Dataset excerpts
☆ ☆ ☆ ☆

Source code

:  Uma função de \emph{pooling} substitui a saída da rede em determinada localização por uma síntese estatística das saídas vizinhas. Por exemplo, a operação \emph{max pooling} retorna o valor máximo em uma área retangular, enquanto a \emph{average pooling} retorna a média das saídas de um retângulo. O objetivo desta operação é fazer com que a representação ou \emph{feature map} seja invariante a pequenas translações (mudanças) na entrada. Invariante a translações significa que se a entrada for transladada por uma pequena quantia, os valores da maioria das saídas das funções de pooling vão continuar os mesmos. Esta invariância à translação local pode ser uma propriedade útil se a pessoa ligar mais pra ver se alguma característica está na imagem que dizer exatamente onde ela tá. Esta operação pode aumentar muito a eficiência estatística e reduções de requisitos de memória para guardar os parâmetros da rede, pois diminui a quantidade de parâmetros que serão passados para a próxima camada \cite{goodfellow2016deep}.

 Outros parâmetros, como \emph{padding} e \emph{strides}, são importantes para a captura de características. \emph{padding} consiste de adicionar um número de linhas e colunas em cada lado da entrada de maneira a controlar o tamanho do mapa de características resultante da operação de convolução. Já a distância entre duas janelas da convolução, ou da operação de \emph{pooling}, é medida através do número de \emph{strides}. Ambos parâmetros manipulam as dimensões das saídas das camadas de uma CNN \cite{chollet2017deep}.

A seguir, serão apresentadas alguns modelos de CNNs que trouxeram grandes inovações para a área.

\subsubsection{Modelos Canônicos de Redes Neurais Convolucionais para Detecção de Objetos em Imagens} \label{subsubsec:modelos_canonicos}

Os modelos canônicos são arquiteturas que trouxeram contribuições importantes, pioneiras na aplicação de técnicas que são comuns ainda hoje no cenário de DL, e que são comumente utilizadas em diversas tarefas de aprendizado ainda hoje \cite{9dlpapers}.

☆ ☆ ☆ ☆

### PROBLEM STATEMENT
Set all of the data down again exactly.

### SOLVED EXERCISE
Source code

:  Uma função de \emph{pooling} substitui a saída da rede em determinada localização por uma síntese estatística das saídas vizinhas. Por exemplo, a operação \emph{max pooling} retorna o valor máximo em uma área retangular, enquanto a \emph{average pooling} retorna a média das saídas de um retângulo. O objetivo desta operação é fazer com que a representação ou \emph{feature map} seja invariante a pequenas translações (mudanças) na entrada. Invariante a translações significa que se a entrada for transladada por uma pequena quantia, os valores da maioria das saídas das funções de pooling vão continuar os mesmos. Esta invariância à translação local pode ser uma propriedade útil se a pessoa ligar mais pra ver se alguma característica está na imagem que dizer exatamente onde ela tá. Esta operação pode aumentar muito a eficiência estatística e reduções de requisitos de memória para guardar os parâmetros da rede, pois diminui a quantidade de parâmetros que serão passados para a próxima camada \cite{goodfellow2016deep}.

 Outros parâmetros, como \emph{padding} e \emph{strides}, são importantes para a captura de características. \emph{padding} consiste de adicionar um número de linhas e colunas em cada lado da entrada de maneira a controlar o tamanho do mapa de características resultante da operação de convolução. Já a distância entre duas janelas da convolução, ou da operação de \emph{pooling}, é medida através do número de \emph{strides}. Ambos parâmetros manipulam as dimensões das saídas das camadas de uma CNN \cite{chollet2017deep}.

A seguir, serão apresentadas alguns modelos de CNNs que trouxeram grandes inovações para a área.

\subsubsection{Modelos Canônicos de Redes Neurais Convolucionais para Detecção de Objetos em Imagens} \label{subsubsec:modelos_canonicos}

Os modelos canônicos são arquiteturas que trouxeram contribuições importantes, pioneiras na aplicação de técnicas que são comuns ainda hoje no cenário de DL, e que são comumente utilizadas em diversas tarefas de aprendizado ainda hoje \cite{9dlpapers}.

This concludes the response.